Jakarta, PR Politik — Fraksi Partai Gerindra DPR RI menyatakan kesiapannya untuk terbuka terhadap evaluasi tunjangan anggota dewan menyusul meningkatnya sorotan publik. Sekretaris Fraksi Gerindra DPR, Bambang Haryadi, menegaskan bahwa transparansi dan akuntabilitas menjadi kunci penting agar DPR tetap mendapat kepercayaan masyarakat.
“Kami di Fraksi Gerindra berpandangan bahwa evaluasi tunjangan DPR sah-sah saja dilakukan. Bila memang ada yang perlu disesuaikan, itu bagian dari komitmen kami menjaga kepercayaan publik,” kata Bambang dalam keterangannya, Sabtu (30/8/2025).
Ia menekankan bahwa DPR tidak boleh menutup diri terhadap kritik, termasuk terkait kesejahteraan anggota dewan. “Kami harus siap bila publik menilai perlu ada peninjauan ulang, agar tidak menimbulkan kesenjangan persepsi di masyarakat,” ujarnya.
Dalam kesempatan tersebut, Bambang juga menyoroti maraknya aksi demonstrasi yang beberapa kali berakhir ricuh. Ia berharap aparat keamanan dapat lebih mengedepankan pendekatan persuasif.
“Kami meminta TNI-Polri benar-benar bersinergi dalam mengawal demonstrasi. Sinergi ini penting agar pengamanan dilakukan dengan pendekatan damai dan persuasif. Jangan sampai ada lagi korban jiwa,” tegasnya.
Lebih lanjut, ia menekankan perlunya keseimbangan antara kebebasan berpendapat dan tanggung jawab. “Fraksi Gerindra meminta para pendemo tidak anarkis. Aspirasi perlu disampaikan, tetapi jangan sampai merusak fasilitas umum atau membahayakan nyawa. Tindakan destruktif hanya mencederai perjuangan itu sendiri,” ucap Bambang.

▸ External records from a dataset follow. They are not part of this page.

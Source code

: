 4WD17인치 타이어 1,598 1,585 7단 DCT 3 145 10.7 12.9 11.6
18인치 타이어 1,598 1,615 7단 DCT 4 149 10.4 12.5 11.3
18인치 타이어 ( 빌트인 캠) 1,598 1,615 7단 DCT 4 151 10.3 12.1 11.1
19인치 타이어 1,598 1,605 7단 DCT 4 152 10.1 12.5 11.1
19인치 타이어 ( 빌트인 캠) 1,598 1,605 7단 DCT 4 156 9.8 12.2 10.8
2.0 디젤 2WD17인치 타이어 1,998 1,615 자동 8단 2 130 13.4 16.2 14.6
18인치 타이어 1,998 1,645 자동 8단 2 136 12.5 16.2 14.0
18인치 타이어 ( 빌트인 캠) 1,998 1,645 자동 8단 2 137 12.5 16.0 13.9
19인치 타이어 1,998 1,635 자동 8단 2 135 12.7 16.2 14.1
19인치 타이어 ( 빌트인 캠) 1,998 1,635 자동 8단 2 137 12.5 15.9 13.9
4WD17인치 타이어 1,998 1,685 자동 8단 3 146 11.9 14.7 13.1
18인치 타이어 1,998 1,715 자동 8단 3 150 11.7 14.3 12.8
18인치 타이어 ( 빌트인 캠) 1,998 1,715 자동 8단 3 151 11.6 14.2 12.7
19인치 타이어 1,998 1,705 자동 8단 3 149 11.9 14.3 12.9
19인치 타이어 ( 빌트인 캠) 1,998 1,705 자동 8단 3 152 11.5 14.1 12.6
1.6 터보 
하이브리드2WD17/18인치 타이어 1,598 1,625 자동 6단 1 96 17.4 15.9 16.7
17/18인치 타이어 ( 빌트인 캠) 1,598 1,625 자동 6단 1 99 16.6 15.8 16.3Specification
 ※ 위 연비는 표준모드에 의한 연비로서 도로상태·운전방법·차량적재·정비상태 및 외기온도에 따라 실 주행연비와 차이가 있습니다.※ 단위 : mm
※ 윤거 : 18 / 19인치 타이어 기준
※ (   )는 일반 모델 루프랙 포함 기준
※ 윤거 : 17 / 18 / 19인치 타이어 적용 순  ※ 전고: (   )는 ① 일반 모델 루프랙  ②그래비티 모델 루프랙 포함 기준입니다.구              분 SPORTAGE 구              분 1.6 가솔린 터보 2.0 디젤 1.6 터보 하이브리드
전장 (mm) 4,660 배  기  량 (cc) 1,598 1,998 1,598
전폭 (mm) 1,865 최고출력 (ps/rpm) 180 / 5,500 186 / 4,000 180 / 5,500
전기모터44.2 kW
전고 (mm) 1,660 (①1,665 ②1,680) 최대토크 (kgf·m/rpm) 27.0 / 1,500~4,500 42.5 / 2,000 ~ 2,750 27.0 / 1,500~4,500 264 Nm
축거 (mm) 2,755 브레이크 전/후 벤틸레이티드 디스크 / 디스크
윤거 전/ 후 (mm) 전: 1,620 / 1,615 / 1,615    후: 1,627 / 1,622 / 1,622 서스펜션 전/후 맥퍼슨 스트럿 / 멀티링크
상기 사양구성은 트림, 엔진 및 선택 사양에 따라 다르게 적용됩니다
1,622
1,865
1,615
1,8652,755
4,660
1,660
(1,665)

Bambang juga menyampaikan keprihatinannya atas sejumlah insiden, termasuk peristiwa di Makassar yang menelan korban jiwa serta meninggalnya Affan Kurniawan. “Kami menyesalkan jatuhnya korban jiwa, termasuk tiga orang yang meninggal di Makassar saat gedung DPRD dibakar massa, serta almarhum Affan Kurniawan. Fraksi Gerindra menyampaikan duka cita yang mendalam untuk keluarga korban,” ungkapnya.
Ia menambahkan, kericuhan tidak hanya menimbulkan korban jiwa tetapi juga kerusakan fasilitas publik. “Kami menyesalkan adanya fasilitas publik yang rusak dan dibakar, mulai dari halte, gerbang tol, hingga gedung DPRD. Ini jelas merugikan masyarakat luas, bukan hanya pemerintah,” ujarnya.
Menurutnya, dampak kerusakan fasilitas publik justru kembali dirasakan masyarakat. “Halte yang dibakar membuat warga sulit bertransportasi, gerbang tol yang dirusak menghambat mobilitas. Semua ini akhirnya kembali ke rakyat,” tegasnya.
Bambang menutup pernyataannya dengan menegaskan bahwa keselamatan rakyat harus menjadi prioritas utama. “Negara hadir untuk melindungi. Mari semua pihak menahan diri agar suara rakyat tersampaikan tanpa harus ada korban jiwa atau kerugian besar bagi masyarakat,” pungkasnya.